### [Activity]
Examine the records and identify each line that includes the string "blob". Copy those lines.

### [Dataset extract]

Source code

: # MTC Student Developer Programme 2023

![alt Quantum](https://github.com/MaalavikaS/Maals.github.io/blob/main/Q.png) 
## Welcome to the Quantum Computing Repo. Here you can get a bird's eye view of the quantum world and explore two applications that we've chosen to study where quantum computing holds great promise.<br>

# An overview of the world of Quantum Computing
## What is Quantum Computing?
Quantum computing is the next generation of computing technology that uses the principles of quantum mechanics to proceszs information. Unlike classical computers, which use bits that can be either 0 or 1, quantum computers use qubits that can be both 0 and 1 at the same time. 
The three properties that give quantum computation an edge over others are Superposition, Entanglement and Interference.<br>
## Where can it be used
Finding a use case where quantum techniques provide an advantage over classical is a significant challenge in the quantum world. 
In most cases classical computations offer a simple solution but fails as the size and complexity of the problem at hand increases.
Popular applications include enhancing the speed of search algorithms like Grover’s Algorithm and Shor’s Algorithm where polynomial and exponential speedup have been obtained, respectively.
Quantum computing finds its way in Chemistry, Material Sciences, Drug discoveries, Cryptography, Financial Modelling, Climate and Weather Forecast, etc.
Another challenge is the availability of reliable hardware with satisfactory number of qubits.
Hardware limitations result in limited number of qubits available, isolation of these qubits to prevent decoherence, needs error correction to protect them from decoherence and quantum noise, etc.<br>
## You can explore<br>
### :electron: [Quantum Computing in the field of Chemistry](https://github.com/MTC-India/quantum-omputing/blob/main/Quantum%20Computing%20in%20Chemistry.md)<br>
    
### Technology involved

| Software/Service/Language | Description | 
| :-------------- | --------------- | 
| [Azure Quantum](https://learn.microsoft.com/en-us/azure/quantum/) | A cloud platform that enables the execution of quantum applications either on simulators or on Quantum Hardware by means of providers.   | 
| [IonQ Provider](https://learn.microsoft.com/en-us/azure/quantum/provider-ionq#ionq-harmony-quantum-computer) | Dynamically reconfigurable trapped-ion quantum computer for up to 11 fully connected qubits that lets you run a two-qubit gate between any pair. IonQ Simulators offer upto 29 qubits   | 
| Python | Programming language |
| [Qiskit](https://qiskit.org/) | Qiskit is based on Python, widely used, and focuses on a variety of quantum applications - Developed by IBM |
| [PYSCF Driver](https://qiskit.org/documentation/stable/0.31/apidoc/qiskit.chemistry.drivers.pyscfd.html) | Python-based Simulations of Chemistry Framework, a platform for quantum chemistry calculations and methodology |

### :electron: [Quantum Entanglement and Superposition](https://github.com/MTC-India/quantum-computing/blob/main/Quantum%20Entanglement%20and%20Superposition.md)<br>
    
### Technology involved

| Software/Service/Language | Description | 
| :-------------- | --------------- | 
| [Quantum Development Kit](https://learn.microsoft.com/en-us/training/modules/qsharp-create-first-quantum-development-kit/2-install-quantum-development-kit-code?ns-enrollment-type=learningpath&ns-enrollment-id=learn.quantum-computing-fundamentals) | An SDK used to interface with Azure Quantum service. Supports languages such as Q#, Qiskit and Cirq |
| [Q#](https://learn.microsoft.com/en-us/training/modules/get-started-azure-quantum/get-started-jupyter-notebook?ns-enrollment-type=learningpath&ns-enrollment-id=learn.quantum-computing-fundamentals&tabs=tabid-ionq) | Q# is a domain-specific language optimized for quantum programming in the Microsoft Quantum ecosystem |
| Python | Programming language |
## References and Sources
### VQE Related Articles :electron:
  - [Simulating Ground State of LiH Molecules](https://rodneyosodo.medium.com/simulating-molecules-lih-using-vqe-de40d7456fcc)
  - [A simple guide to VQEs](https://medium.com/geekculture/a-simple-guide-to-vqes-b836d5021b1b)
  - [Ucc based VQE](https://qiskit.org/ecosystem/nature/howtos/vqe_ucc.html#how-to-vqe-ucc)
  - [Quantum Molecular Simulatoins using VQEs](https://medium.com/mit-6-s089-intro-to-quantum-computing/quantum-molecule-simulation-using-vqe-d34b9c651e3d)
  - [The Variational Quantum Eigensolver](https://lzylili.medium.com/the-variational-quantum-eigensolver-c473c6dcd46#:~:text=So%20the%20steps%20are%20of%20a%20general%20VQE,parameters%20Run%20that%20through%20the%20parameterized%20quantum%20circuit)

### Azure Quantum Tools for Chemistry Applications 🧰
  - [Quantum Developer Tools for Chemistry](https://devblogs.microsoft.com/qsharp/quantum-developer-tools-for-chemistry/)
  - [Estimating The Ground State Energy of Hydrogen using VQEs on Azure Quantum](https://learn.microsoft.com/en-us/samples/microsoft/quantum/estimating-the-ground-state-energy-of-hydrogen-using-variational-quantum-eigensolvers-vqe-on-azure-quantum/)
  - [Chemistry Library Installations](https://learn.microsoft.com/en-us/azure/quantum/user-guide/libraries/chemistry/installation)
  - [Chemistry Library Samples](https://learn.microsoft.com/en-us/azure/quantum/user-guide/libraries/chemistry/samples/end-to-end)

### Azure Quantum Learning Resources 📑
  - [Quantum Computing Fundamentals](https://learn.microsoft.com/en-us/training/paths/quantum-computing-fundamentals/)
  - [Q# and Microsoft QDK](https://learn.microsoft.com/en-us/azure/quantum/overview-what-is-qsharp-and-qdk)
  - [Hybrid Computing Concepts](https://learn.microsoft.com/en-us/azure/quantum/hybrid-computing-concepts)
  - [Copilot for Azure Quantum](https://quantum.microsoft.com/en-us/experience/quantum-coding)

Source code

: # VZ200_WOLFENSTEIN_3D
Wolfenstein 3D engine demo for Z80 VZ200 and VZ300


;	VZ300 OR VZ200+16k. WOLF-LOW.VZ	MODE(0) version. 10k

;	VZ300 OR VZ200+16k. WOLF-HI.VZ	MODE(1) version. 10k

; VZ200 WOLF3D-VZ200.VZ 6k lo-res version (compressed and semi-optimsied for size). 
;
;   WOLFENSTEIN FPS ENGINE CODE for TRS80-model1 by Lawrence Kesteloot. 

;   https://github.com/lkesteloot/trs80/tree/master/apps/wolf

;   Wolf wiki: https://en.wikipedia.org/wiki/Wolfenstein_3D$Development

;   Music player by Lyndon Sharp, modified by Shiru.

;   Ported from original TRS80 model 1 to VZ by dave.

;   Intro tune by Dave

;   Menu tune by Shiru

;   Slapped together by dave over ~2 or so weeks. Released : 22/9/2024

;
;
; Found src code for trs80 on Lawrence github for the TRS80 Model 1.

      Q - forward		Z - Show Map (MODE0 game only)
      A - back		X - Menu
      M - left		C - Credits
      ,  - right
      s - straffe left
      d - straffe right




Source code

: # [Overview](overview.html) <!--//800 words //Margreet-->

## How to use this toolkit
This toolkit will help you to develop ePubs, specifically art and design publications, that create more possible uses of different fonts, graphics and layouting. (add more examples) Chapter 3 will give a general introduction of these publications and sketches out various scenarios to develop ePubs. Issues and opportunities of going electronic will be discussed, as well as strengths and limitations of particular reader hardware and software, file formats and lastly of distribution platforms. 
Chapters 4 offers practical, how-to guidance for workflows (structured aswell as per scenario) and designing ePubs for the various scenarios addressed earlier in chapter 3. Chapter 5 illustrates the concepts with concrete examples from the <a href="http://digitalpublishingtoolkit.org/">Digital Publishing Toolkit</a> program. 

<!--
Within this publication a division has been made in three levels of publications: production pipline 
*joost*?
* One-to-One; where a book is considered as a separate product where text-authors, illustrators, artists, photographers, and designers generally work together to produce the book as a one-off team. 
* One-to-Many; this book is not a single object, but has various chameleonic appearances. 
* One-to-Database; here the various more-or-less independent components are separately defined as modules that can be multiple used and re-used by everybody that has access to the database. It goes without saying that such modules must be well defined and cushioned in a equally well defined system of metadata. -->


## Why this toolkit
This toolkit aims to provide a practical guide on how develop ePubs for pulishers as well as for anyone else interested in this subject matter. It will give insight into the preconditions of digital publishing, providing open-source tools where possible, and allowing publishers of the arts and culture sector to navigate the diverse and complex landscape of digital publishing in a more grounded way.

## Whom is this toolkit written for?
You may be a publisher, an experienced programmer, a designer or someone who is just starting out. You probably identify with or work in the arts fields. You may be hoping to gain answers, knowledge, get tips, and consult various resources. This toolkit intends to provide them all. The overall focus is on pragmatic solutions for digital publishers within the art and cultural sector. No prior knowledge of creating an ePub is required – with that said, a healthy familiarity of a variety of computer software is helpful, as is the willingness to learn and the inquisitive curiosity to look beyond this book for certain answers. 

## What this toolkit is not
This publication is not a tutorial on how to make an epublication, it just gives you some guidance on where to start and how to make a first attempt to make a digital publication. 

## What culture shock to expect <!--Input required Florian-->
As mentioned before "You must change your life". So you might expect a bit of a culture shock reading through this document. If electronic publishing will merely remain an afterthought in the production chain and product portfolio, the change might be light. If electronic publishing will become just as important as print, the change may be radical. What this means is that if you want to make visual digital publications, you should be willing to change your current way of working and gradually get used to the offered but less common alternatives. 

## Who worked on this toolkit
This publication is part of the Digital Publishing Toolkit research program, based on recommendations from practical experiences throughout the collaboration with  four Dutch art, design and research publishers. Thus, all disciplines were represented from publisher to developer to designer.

### [Output]
![alt Quantum](https://github.com/MaalavikaS/Maals.github.io/blob/main/Q.png) 
### :electron: [Quantum Computing in the field of Chemistry](https://github.com/MTC-India/quantum-omputing/blob/main/Quantum%20Computing%20in%20Chemistry.md)<br>
### :electron: [Quantum Entanglement and Superposition](https://github.com/MTC-India/quantum-computing/blob/main/Quantum%20Entanglement%20and%20Superposition.md)<br>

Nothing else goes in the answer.